**Work to be completed**
Reproduce the whole listing exactly, omitting any picture it holds.

**Given entries**
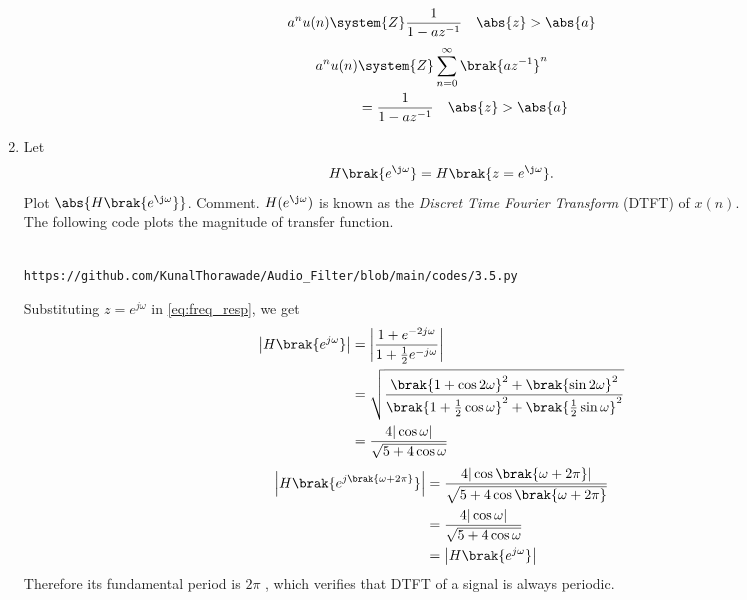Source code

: \documentclass[journal,12pt,twocolumn]{IEEEtran}
\theoremstyle{remark}
\begin{document}
\begin{enumerate}[label=\thesection.\arabic*]
\begin{equation}
								\label{eq:anun}
								a^nu(n) \system{Z} \frac{1}{1-az^{-1}} \quad \abs{z} > \abs{a}
								\end{equation}
								\solution 
								\begin{align}
									a^nu(n) &\system{Z} \sum_{n = 0}^{\infty}\brak{az^{-1}}^n \\
												&= \frac{1}{1-az^{-1}} \quad \abs{z} > \abs{a}
												\end{align}
												\item 
												Let
												\begin{equation}
												H\brak{e^{\j \omega}} = H\brak{z = e^{\j \omega}}.
												\end{equation}
												Plot $\abs{H\brak{e^{\j \omega}}}$.  Comment.  $H(e^{\j \omega})$ is
												known as the {\em Discret Time Fourier Transform} (DTFT) of $x(n)$.
												\\
												\solution The following code plots the magnitude of transfer function.
												\begin{lstlisting}
												https://github.com/KunalThorawade/Audio_Filter/blob/main/codes/3.5.py
												\end{lstlisting}
												Substituting $z = e^{j \omega}$ in \eqref{eq:freq_resp}, we get
												\begin{align}
													\left|H\brak{e^{j\omega}}\right| &= \left|\frac{1 + e^{-2j\omega}}{1 + \frac{1}{2}e^{-j\omega}}\right| \\
																						  &= \sqrt{\frac{\brak{1 + \cos{2\omega}}^2 + \brak{\sin{2\omega}}^2}{\brak{1 + \frac{1}{2}\cos{\omega}}^2 + \brak{\frac{1}{2}\sin{\omega}}^2}}\\
																						  									  &= \frac{4|\cos{\omega}|}{\sqrt{5 + 4\cos{\omega}}}
																															  \end{align}
																															  \begin{align}
																															  	\left|H\brak{e^{j\brak{\omega + 2\pi}}}\right| &= \frac{4|\cos\brak{\omega + 2\pi}|}{\sqrt{5 + 4\cos\brak{\omega + 2\pi}}} \\
																																											   &= \frac{4|\cos{\omega}|}{\sqrt{5 + 4\cos{\omega}}} \\
																																											   											   &= \left|H\brak{e^{j\omega}}\right|	
																																																						   \end{align}
																																																						   Therefore its fundamental period is $2\pi$ , which verifies that DTFT of a signal is always periodic.


\end{enumerate}
\end{document}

**Your response**
Source code

: \documentclass[journal,12pt,twocolumn]{IEEEtran}
\theoremstyle{remark}
\begin{document}
\begin{enumerate}[label=\thesection.\arabic*]
\begin{equation}
								\label{eq:anun}
								a^nu(n) \system{Z} \frac{1}{1-az^{-1}} \quad \abs{z} > \abs{a}
								\end{equation}
								\solution 
								\begin{align}
									a^nu(n) &\system{Z} \sum_{n = 0}^{\infty}\brak{az^{-1}}^n \\
												&= \frac{1}{1-az^{-1}} \quad \abs{z} > \abs{a}
												\end{align}
												\item 
												Let
												\begin{equation}
												H\brak{e^{\j \omega}} = H\brak{z = e^{\j \omega}}.
												\end{equation}
												Plot $\abs{H\brak{e^{\j \omega}}}$.  Comment.  $H(e^{\j \omega})$ is
												known as the {\em Discret Time Fourier Transform} (DTFT) of $x(n)$.
												\\
												\solution The following code plots the magnitude of transfer function.
												\begin{lstlisting}
												https://github.com/KunalThorawade/Audio_Filter/blob/main/codes/3.5.py
												\end{lstlisting}
												Substituting $z = e^{j \omega}$ in \eqref{eq:freq_resp}, we get
												\begin{align}
													\left|H\brak{e^{j\omega}}\right| &= \left|\frac{1 + e^{-2j\omega}}{1 + \frac{1}{2}e^{-j\omega}}\right| \\
																						  &= \sqrt{\frac{\brak{1 + \cos{2\omega}}^2 + \brak{\sin{2\omega}}^2}{\brak{1 + \frac{1}{2}\cos{\omega}}^2 + \brak{\frac{1}{2}\sin{\omega}}^2}}\\
																						  									  &= \frac{4|\cos{\omega}|}{\sqrt{5 + 4\cos{\omega}}}
																															  \end{align}
																															  \begin{align}
																															  	\left|H\brak{e^{j\brak{\omega + 2\pi}}}\right| &= \frac{4|\cos\brak{\omega + 2\pi}|}{\sqrt{5 + 4\cos\brak{\omega + 2\pi}}} \\
																																											   &= \frac{4|\cos{\omega}|}{\sqrt{5 + 4\cos{\omega}}} \\
																																											   											   &= \left|H\brak{e^{j\omega}}\right|	
																																																						   \end{align}
																																																						   Therefore its fundamental period is $2\pi$ , which verifies that DTFT of a signal is always periodic.


\end{enumerate}
\end{document}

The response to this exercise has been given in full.